- First tankōbon volume cover

ウチの万李がお世話になります (Uchi no Banri ga Osewa ni Narimasu)
- Genre: Romantic comedy
- Written by: Chitose Kaido
- Published by: Hakusensha
- English publisher: NA: Yen Press;
- Imprint: Hana to Yume Comics
- Magazine: LaLa
- Original run: February 24, 2024 – present
- Volumes: 5

= Thank You for Taking Care of Our Boy Banri =

Japanese manga series

Thank You for Taking Care of Our Boy Banri (ウチの万李がお世話になります, Uchi no Banri ga Osewa ni Narimasu) is a Japanese manga series written and illustrated by Chitose Kaido. It was originally published as one-shot in Hakusensha's shōjo manga magazine LaLa in September 2023. It later began serialization in the same magazine in February 2024.

==Synopsis==
Nanase has just been given an offer to be a temporary manager of her favorite idol, Banri Narita, by her older sister. Nanase accepts and is initially excited to work with Banri, until she sees his true nature. Feeling like quitting, Nanase catches a glimpse of Banri performing, and suddenly changes her mind.

==Characters==
- Banri Narita (成田万李, Narita Banri)

==Media==
===Manga===
Written and illustrated by Chitose Kaido, Thank You for Taking Care of Our Boy Banri was originally published as a one-shot in Hakusensha's shōjo manga magazine LaLa on September 22, 2023. It later began serialization in the same magazine on February 24, 2024. Its chapters have been compiled into five tankōbon volumes as of June 2026.

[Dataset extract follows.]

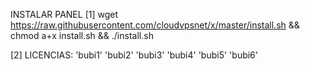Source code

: INSTALAR PANEL 
[1] wget https://raw.githubusercontent.com/cloudvpsnet/x/master/install.sh && chmod a+x install.sh && ./install.sh

[2] LICENCIAS: 'bubi1' 'bubi2' 'bubi3' 'bubi4' 'bubi5' 'bubi6'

In December 2025, Yen Press announced that they had licensed the series for English publication beginning in June 2026.

| No. | Original release date | Original ISBN | North American release date | North American ISBN |
| 1 | July 5, 2024 | 978-4-592-23031-1 | June 23, 2026 | 979-8-8554-1817-0 |
| Chapters 0–3; |
| 2 | January 4, 2025 | 978-4-592-23050-2 | — | — |
| 3 | July 4, 2025 | 978-4-592-23079-3 | — | — |
| 4 | January 5, 2026 | 978-4-592-23111-0 | — | — |
| 5 | June 5, 2026 | 978-4-592-23136-3 | — | — |

===Other===
In commemoration of the release of the series' second volume, a voice comic promotional video was uploaded to Hakusensha's Hakusen Anime Channel on January 4, 2025. The video featured vocal performances from Yuma Uchida as Banri Narita.

==Reception==
The series was ranked fourth in the Nationwide Publishers Recommended Comics of 2025 list. The series was nominated for the twelfth Next Manga Award in 2026 in the print category.